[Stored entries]
######

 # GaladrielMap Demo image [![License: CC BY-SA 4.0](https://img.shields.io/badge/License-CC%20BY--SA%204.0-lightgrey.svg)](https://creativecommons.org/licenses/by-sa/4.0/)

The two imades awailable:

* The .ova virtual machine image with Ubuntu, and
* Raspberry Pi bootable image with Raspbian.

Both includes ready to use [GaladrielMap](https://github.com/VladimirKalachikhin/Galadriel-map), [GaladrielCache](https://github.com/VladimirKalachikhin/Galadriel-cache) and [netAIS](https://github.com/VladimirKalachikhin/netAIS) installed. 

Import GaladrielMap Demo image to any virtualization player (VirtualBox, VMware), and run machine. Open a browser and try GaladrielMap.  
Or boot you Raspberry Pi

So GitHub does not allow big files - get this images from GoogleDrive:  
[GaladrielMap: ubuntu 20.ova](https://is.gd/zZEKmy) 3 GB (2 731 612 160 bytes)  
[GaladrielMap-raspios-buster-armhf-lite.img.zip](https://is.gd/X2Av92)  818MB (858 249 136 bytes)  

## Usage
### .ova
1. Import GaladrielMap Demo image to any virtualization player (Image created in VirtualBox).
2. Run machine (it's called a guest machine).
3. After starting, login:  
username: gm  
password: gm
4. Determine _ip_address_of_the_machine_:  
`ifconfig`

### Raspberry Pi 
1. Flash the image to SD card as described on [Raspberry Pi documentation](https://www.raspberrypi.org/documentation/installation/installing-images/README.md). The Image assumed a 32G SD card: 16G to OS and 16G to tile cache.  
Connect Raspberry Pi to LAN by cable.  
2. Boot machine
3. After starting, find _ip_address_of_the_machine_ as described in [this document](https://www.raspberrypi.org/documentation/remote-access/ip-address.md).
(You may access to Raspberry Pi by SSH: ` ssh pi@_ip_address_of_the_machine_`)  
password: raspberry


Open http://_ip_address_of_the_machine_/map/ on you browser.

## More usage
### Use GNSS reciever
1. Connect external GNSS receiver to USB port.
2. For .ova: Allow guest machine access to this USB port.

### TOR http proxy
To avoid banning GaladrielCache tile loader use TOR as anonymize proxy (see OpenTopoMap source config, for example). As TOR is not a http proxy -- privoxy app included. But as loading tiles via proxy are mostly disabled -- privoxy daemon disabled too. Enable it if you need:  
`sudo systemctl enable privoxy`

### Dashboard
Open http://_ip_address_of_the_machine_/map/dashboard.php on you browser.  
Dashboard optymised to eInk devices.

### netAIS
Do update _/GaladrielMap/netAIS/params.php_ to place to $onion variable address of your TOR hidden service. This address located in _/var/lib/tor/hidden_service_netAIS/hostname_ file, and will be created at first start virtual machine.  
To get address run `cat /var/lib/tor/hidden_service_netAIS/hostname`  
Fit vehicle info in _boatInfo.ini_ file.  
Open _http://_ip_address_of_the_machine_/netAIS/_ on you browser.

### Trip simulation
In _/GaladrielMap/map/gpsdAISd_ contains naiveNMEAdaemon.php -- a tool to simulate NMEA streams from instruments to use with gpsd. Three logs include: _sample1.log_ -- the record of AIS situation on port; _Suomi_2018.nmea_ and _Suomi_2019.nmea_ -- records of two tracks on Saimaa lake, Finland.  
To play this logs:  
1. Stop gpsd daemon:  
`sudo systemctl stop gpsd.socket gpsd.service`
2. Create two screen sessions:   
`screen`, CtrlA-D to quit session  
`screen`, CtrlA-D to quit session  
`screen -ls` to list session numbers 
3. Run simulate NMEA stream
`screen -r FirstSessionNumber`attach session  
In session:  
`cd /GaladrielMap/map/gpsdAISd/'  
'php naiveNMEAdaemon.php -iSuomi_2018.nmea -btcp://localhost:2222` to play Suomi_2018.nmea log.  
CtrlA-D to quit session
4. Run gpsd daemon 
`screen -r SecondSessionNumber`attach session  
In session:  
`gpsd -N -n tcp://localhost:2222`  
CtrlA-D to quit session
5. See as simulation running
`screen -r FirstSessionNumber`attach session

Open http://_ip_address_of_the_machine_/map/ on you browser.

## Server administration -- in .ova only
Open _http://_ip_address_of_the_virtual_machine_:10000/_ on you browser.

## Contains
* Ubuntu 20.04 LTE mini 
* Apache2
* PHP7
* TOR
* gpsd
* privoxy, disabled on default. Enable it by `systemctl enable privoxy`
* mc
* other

######

=== ACTION ITEM ===
Find all lines in the records that hold the word "privoxy". Copy them.

=== RESPONSE FOR THIS EXERCISE ===
To avoid banning GaladrielCache tile loader use TOR as anonymize proxy (see OpenTopoMap source config, for example). As TOR is not a http proxy -- privoxy app included. But as loading tiles via proxy are mostly disabled -- privoxy daemon disabled too. Enable it if you need:  
`sudo systemctl enable privoxy`
* privoxy, disabled on default. Enable it by `systemctl enable privoxy`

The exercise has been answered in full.